It’s been a long time since the Fourth of July meant anything besides the barebones version of what it is, which is a day off from work and a fine excuse to cook ribs. Holding your pet through their traumatized shuddering as neighbors set off illegal fireworks might also be in the cards, along with the traditional night-sky scanning (or TV viewing) for pyrotechnics.
Americans aren’t alone in reflexively observing holidays without contemplating their true origins or meaning.
But the July 4th that followed the wide release of a seven-minute audio recording of wailing migrant children who were separated from their parents at the U.S.-Mexico border depressed anybody with a conscience.
Two weeks later the same country that enabled that inhumanity nationally televised its Independence Day celebrations. The show must always go on.
That wasn’t long ago – 2018, a mere six years removed, but distant enough for us to land on what may be the last July 4 when the mildly privileged can claim that freedom is anything other than a buzzword.
Fox News pundits weaponized the word freedom eons ago while programmers on Rupert Murdoch’s broadcast division reveled in the creative latitude it gave them.

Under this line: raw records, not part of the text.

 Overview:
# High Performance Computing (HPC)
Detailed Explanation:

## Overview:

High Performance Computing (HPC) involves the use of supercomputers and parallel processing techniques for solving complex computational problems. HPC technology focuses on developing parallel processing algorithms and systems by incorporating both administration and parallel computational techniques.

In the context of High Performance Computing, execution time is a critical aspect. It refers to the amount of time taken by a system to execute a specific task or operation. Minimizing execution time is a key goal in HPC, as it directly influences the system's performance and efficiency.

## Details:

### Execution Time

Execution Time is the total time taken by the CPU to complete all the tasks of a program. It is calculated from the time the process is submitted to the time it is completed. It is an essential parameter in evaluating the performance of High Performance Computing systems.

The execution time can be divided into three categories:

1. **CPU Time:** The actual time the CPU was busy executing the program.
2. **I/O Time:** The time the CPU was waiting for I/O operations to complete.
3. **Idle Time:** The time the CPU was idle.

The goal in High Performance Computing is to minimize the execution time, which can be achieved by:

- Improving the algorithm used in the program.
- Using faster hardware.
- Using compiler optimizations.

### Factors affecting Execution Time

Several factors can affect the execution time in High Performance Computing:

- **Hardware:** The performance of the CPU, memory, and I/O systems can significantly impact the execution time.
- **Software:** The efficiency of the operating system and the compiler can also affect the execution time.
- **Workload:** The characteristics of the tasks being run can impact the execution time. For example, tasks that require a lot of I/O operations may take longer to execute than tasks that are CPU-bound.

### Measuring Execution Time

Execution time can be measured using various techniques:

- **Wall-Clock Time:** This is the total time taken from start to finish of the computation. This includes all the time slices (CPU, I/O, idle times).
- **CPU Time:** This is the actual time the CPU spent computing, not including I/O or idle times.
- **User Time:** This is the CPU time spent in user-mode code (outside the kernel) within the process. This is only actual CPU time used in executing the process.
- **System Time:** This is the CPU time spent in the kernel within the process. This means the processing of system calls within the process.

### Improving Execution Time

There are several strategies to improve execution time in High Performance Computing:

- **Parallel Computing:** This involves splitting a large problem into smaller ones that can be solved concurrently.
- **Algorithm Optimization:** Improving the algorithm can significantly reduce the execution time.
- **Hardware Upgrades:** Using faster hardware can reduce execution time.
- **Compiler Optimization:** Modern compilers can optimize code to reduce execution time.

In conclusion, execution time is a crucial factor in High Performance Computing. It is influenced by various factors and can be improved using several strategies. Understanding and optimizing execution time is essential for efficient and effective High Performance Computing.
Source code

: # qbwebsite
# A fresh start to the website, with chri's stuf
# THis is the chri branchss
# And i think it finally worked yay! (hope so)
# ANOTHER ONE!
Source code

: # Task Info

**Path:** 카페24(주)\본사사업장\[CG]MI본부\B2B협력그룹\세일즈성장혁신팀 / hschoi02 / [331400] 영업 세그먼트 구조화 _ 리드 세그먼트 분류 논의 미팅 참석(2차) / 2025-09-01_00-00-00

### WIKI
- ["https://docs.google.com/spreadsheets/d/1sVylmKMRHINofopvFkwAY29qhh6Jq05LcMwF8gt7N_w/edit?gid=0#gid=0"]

Where would we be without the balm offered by “The Simpsons” and later, “Family Guy,” “American Dad” and Seth MacFarlane’s other portals to checking out mentally?
Disney owns those series now, and Marvel, the studio that altered the summer blockbuster landscape. Disney+ devotes a full vertical to mainstreamed comic book might-means-right fantasies of superpowered men and women fighting for truth and justice, terms that are synonymous with the American way.
You could spend a full holiday weekend marathoning Avengers adventures to feel better. Or, you could prepare yourself for the dark days ahead by absorbing the full gut punch of “The Boys”' fourth season so far.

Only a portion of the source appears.